» **Exercise directions**:
Output the entries word for word. Omit images.

» **Source data**:
········
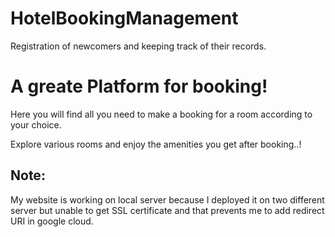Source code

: # HotelBookingManagement
Registration of newcomers and keeping track of their records.
<h1>A greate Platform for booking!</h1>
<p>Here you will find all you need to make a booking for a room according to your choice.</p>
<p>Explore various rooms and enjoy the amenities you get after booking..!</p>

<h2>Note: </h2>
<p>My website is working on local server because I deployed it on two different server but unable to get SSL certificate and that prevents me to add redirect URI in google cloud.</p>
········
» **Answer area**:
Source code

: # HotelBookingManagement
Registration of newcomers and keeping track of their records.
<h1>A greate Platform for booking!</h1>
<p>Here you will find all you need to make a booking for a room according to your choice.</p>
<p>Explore various rooms and enjoy the amenities you get after booking..!</p>

<h2>Note: </h2>
<p>My website is working on local server because I deployed it on two different server but unable to get SSL certificate and that prevents me to add redirect URI in google cloud.</p>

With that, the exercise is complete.